- Born: Benjamin Jacob Fogelnest March 14, 1979 (age 47) Philadelphia, Pennsylvania, U.S.
- Occupations: Writer; comedian;
- Years active: 1994–present

= Jake Fogelnest =

American writer and television personality (born 1979)

Benjamin Jacob Fogelnest (born March 14, 1979), known professionally as Jake Fogelnest, is an American television writer, comedian, former radio personality, and satirist.

==Career==

===Squirt TV===

In January 1994, when he was 14 years old, he started a pop culture television show, Squirt TV, from his New York City bedroom, which aired on Manhattan public-access cable TV. In 1996, the show moved from public-access television to MTV under the name Squirt TV on MTV.

===Television===

In 2005, he created Ten Years Later for MTV, a fictional documentary which followed Fogelnest's life if he "never grew out of 'Squirt TV.'" The show was co-written and directed by Tom Gianas.

Fogelnest was a staff writer for Netflix's Wet Hot American Summer: First Day of Camp. He was also a co-producer on Girlboss for Netflix and wrote the episode Long Ass Pants.

He was a story editor for the first season of the Hulu series Difficult People, and became a consulting producer for the second and third seasons. He wrote for two seasons on truTV's Billy on the Street. He served as an executive producer on the second season of Liza on Demand, and season one of the Comedy Central series Corporate, also writing the episode Society Tomorrow…He also wrote for the Will Ferrell and Molly Shannon specials The 2018 Rose Parade Hosted by Cord & Tish for Amazon and The Royal Wedding Live with Cord and Tish! for HBO and was the creator of the unproduced series Start Making Sense for IFC. Ben Stiller served as executive producer and was slated to direct the pilot.

===Other television===

He was a regular commentator on VH1's I Love the... series. Other television credits include a 1995-hour-long special for Comedy Central, MTV's 12 Angry Viewers, Upright Citizens Brigade, and guest appearances on The Jon Stewart Show, Howard Stern and The Chris Gethard Show.

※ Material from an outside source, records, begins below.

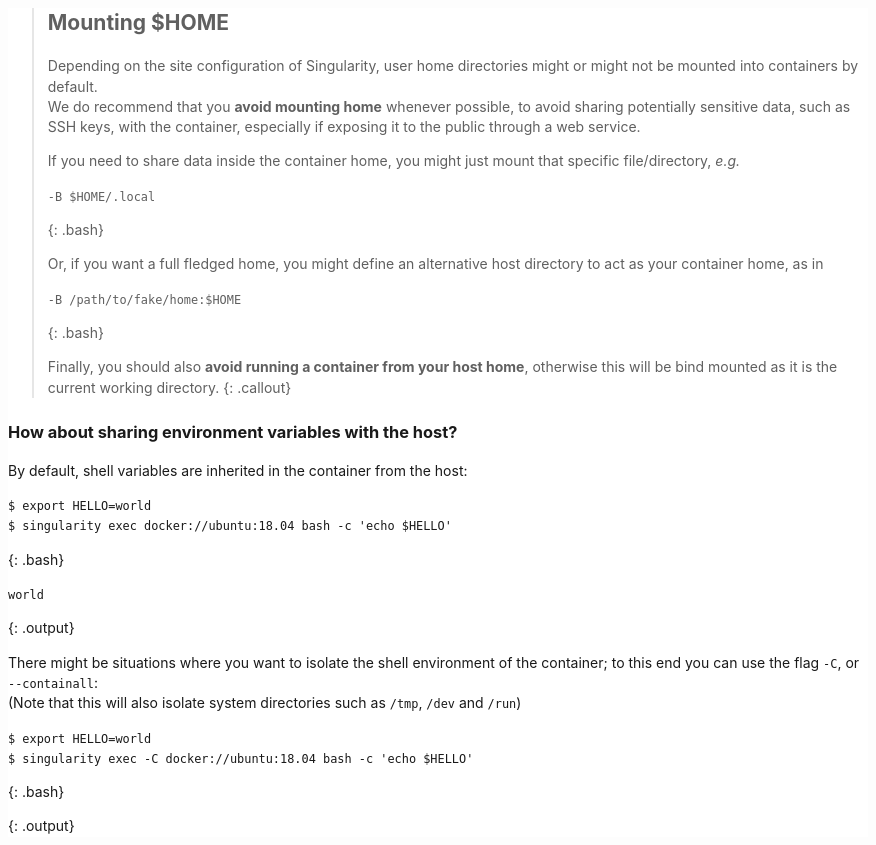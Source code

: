 
> ## Mounting $HOME
>
> Depending on the site configuration of Singularity, user home directories might or might not be mounted into containers by default.  
> We do recommend that you **avoid mounting home** whenever possible, to avoid sharing potentially sensitive data, such as SSH keys, with the container, especially if exposing it to the public through a web service.
>
> If you need to share data inside the container home, you might just mount that specific file/directory, *e.g.*
>
> ```
> -B $HOME/.local
> ```
> {: .bash}
>
> Or, if you want a full fledged home, you might define an alternative host directory to act as your container home, as in
>
> ```
> -B /path/to/fake/home:$HOME
> ```
> {: .bash}
>
> Finally, you should also **avoid running a container from your host home**, otherwise this will be bind mounted as it is the current working directory.
{: .callout}


### How about sharing environment variables with the host?

By default, shell variables are inherited in the container from the host:

```
$ export HELLO=world
$ singularity exec docker://ubuntu:18.04 bash -c 'echo $HELLO'
```
{: .bash}

```
world
```
{: .output}

There might be situations where you want to isolate the shell environment of the container; to this end you can use the flag `-C`, or `--containall`:  
(Note that this will also isolate system directories such as `/tmp`, `/dev` and `/run`)

```
$ export HELLO=world
$ singularity exec -C docker://ubuntu:18.04 bash -c 'echo $HELLO'
```
{: .bash}

```

```
{: .output}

In 2018, he appeared as DJ Dan Lyon in season two of the Netflix series GLOW.

===Additional writing===

He has written for magazines such as Spin, Ray Gun, Bikini, Alternative Press, and Jane and The Onion.

He contributed to the liner notes for The Numero Group's 2015 boxset, The Best of the Best Show with a definitive interview he conducted with Tom Scharpling and Jon Wurster.

In 2015, he wrote a piece for VICE sharing his feelings about the retirement of David Letterman from late-night television.

===Theatre===

In 1999, became actively involved at the Upright Citizens Brigade Theatre in New York City when it opened in 1999.

In 2000, he co-directed Jerry Minor is a Black Man for the Saturday Night Live alum. The show originated at UCB and was also performed at The Second City in Chicago.

In 2001, he served as assistant director for Sarah Silverman's one-woman show Jesus Is Magic at Joe's Pub.

In 2002, he co-directed (with Amy Poehler) the two-person show "Eye Candy," starring Dannah Phirman and Danielle Schneider, which was selected for the 2002 HBO US Comedy Arts Festival.

In 2004 he participated in the creation of "George Bush is a Motherfucker," which featured many members of Respecto Montalban and was produced by Adam McKay.

In 2005 he and Paul Scheer regularly hosted the show Talk Show with Jake Fogelnest at the original New York UCB Theatre.

In 2015, Scheer and Fogelnest brought the show Talk Show with Jake Fogelnest back for one-night only to celebrate the UCB Theatre's 10th Anniversary in Los Angeles.

In 2015, Fogelnest worked as a director with "Three Busy Debras" at the Annoyance Theatre in Brooklyn, New York.

===Radio===

Upon K-Rock's format switch, he hosted a radio show on the new Free-FM with Jackie Clarke called Jake and Jackie. The show was a combination of pop culture discussion and radio sketch comedy. He left the show for SiriusXM radio in 2006.

From 2006 to 2014, he had a show on SiriusXM's College rock/Indie rock channel, Sirius XMU. He was also heard on Sirius XM Alt Nation.

===Podcasting and web productions===

In 2012, he appeared as a DJ in the music video for Real Estate's video, "Easy".

In September 2012, he launched, The Fogelnest Files on Earwolf. Due to his increasing workload in television, he put the show on hiatus in 2014.

In 2014, he served as a staff writer and director at Funny Or Die.

He has appeared as a guest on numerous podcasts over the years, including WTF with Marc Maron.

In 2017, he appeared on the "What's in My Bag" series from Amoeba Records.

In 2019, he began writing for "The Ron Burgundy Podcast."

In August 2020, he launched his official Patreon channel.